━━━ Data listing
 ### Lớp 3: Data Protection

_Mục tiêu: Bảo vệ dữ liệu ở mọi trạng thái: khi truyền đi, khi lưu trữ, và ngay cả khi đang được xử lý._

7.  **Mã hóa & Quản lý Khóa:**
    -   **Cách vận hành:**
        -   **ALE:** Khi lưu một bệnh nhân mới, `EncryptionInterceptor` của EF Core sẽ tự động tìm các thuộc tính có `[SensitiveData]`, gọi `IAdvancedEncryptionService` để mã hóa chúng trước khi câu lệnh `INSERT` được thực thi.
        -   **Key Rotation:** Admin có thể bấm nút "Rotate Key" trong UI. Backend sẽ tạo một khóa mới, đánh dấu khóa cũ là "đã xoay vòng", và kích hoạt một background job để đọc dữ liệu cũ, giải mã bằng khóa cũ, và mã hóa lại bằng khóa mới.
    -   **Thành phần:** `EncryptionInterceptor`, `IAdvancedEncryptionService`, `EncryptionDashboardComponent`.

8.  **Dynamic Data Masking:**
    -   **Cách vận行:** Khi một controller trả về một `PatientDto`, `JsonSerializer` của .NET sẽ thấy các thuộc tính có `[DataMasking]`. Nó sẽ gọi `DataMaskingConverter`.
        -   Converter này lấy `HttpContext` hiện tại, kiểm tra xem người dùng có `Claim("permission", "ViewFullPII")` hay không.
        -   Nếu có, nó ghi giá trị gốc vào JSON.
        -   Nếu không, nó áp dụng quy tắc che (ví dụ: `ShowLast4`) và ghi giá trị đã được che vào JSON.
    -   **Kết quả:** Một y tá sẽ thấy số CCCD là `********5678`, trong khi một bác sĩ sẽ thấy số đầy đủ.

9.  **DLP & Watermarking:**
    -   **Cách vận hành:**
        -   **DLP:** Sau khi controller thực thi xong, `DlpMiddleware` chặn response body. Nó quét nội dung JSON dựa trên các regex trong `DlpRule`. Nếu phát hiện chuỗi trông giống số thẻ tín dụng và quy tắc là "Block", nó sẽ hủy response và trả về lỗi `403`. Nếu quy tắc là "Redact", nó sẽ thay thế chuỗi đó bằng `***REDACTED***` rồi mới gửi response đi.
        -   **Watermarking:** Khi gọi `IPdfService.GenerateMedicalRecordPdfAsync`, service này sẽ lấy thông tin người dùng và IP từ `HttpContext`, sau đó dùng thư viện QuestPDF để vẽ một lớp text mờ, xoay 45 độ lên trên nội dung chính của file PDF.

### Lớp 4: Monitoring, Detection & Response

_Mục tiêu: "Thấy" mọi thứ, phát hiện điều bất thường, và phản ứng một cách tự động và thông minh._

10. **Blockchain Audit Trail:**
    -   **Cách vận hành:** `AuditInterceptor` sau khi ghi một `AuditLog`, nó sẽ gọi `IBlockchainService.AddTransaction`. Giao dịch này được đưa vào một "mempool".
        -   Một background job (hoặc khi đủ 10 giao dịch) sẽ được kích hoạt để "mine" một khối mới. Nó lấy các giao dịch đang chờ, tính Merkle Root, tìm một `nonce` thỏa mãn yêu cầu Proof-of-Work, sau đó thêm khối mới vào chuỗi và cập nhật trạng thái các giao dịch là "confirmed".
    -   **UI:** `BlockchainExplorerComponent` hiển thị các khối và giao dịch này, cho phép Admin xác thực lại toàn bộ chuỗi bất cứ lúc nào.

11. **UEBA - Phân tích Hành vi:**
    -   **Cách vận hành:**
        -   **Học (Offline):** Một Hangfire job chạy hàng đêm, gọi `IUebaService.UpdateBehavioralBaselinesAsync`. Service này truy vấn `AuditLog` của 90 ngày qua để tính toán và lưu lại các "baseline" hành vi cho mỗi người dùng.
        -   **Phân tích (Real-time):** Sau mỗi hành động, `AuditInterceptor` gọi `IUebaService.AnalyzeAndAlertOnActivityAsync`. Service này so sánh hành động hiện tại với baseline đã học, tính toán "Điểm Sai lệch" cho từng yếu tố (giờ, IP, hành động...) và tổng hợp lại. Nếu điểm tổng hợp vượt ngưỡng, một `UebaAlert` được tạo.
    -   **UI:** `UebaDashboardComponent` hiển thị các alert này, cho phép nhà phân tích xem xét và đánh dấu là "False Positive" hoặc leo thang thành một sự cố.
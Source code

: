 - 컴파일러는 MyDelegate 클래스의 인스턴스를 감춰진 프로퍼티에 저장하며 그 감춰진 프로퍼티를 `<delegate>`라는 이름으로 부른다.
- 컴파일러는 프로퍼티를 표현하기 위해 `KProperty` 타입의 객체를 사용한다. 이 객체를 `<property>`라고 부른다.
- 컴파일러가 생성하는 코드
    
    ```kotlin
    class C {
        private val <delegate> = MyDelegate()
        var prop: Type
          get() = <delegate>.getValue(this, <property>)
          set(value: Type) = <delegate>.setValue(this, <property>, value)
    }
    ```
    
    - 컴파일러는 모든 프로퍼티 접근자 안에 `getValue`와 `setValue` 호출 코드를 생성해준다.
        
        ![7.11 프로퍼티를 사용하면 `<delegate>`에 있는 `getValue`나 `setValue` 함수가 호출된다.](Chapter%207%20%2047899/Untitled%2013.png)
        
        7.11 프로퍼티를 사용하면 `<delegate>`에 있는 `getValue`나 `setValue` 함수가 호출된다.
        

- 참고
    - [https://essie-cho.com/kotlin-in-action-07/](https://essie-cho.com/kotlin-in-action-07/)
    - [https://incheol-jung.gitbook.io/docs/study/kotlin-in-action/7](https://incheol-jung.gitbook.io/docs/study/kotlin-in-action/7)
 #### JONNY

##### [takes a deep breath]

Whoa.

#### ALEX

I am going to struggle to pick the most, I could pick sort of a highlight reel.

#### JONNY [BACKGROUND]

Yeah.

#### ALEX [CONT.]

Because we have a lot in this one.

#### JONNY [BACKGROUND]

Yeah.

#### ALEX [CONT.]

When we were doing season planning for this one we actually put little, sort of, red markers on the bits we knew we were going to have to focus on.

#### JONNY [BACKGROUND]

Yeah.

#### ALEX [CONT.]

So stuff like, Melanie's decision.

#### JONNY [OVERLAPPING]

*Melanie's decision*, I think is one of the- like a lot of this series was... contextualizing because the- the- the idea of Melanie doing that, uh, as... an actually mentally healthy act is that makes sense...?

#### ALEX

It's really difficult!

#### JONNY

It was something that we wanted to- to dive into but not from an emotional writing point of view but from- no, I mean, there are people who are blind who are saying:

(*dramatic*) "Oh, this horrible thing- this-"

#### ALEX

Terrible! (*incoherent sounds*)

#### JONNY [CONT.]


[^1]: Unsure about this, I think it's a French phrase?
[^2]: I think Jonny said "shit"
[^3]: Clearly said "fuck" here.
━━━━━━
(Task requirements): Print the lines above from the one with "### Lớp 4: Monitoring, Detection & Response" through the one with "Source code", both included, exactly as written and nothing more.

(Answer box):
### Lớp 4: Monitoring, Detection & Response

_Mục tiêu: "Thấy" mọi thứ, phát hiện điều bất thường, và phản ứng một cách tự động và thông minh._

10. **Blockchain Audit Trail:**
    -   **Cách vận hành:** `AuditInterceptor` sau khi ghi một `AuditLog`, nó sẽ gọi `IBlockchainService.AddTransaction`. Giao dịch này được đưa vào một "mempool".
        -   Một background job (hoặc khi đủ 10 giao dịch) sẽ được kích hoạt để "mine" một khối mới. Nó lấy các giao dịch đang chờ, tính Merkle Root, tìm một `nonce` thỏa mãn yêu cầu Proof-of-Work, sau đó thêm khối mới vào chuỗi và cập nhật trạng thái các giao dịch là "confirmed".
    -   **UI:** `BlockchainExplorerComponent` hiển thị các khối và giao dịch này, cho phép Admin xác thực lại toàn bộ chuỗi bất cứ lúc nào.

11. **UEBA - Phân tích Hành vi:**
    -   **Cách vận hành:**
        -   **Học (Offline):** Một Hangfire job chạy hàng đêm, gọi `IUebaService.UpdateBehavioralBaselinesAsync`. Service này truy vấn `AuditLog` của 90 ngày qua để tính toán và lưu lại các "baseline" hành vi cho mỗi người dùng.
        -   **Phân tích (Real-time):** Sau mỗi hành động, `AuditInterceptor` gọi `IUebaService.AnalyzeAndAlertOnActivityAsync`. Service này so sánh hành động hiện tại với baseline đã học, tính toán "Điểm Sai lệch" cho từng yếu tố (giờ, IP, hành động...) và tổng hợp lại. Nếu điểm tổng hợp vượt ngưỡng, một `UebaAlert` được tạo.
    -   **UI:** `UebaDashboardComponent` hiển thị các alert này, cho phép nhà phân tích xem xét và đánh dấu là "False Positive" hoặc leo thang thành một sự cố.
Source code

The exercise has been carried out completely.